My current guess is this: The SNES has pretty low impedance on the Line input pins on the cart slot - 200 Ohms per channel. If for some reason one of the audio outputs on the FXPAK has become high impedance (caused by, e.g. a faulty ferrite bead on one of the channels, or some passive surrounding the opamp, or the opamp itself), the load resistor in the SNES on that channel will reduce the voltage of the audio signal more than on the other channel.

The Super Nt, not having low-impedance line inputs - I just measured around 4 Megaohms, which is parasitic, so basically open line - would not affect the signal in the same way, therefore the difference would be less noticeable, if at all.

seankhl commented 1 year ago

Hi, thanks for your quick reply! It's an FXPAK Pro bough about 2 years ago.

That seems like a good guess. I have some notes from the last time I was debugging this (a couple months after I bought it) and I did test another sd2snes which didn't have the issue. So, I think it may be sensible to pin it down to the cart, and your explanation sounds like a great match for what I'm seeing. Is there anything actionable I can do to confirm or fix this? I know this is a issue board for the firmware, and I posted here with the thought that it could be firmware-related, but regardless any advice would be greatly appreciated.

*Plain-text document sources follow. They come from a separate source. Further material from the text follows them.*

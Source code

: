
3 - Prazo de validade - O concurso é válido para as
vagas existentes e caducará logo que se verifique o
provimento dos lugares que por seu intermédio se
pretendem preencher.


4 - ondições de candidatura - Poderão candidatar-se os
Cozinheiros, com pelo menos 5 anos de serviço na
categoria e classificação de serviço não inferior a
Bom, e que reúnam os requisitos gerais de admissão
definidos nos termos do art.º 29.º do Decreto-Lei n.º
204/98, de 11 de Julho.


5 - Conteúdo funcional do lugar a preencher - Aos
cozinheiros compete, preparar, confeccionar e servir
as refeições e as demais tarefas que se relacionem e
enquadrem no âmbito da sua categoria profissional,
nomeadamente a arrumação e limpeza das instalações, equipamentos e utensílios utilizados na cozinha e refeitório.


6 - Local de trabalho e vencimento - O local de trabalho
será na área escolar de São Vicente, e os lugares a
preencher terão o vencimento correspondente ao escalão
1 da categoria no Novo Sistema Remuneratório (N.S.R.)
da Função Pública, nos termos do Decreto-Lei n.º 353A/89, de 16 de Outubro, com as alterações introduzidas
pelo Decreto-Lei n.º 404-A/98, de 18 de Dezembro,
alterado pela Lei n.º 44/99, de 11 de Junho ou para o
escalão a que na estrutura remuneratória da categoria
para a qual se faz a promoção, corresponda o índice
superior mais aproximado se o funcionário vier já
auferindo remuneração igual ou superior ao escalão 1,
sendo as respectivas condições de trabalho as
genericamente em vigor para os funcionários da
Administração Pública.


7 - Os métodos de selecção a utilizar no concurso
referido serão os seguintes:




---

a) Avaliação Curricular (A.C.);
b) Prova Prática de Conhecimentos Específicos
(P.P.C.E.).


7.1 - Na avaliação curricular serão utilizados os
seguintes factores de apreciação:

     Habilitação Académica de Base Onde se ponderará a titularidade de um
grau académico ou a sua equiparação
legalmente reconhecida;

mrehkopf commented 1 year ago

If you have a multimeter you could do some measurements (in resistance mode). I've attached a picture but I don't know if it's readable very well ^^; On the measurements between the chip and C391 (the fat capacitor) the line colors denote the probe polarity (i.e., negative probe to the IC pin, positive probe to the end of the capacitor). Polarity doesn't matter for the other measurements. On the two coupling capacitors (C351, C352) the resistance will be low initially (probably measures around 50kOhms), but will rise increasingly as the capacitors charge. If the resistance stays low (like, below a few kOhms) then that capacitor is bad.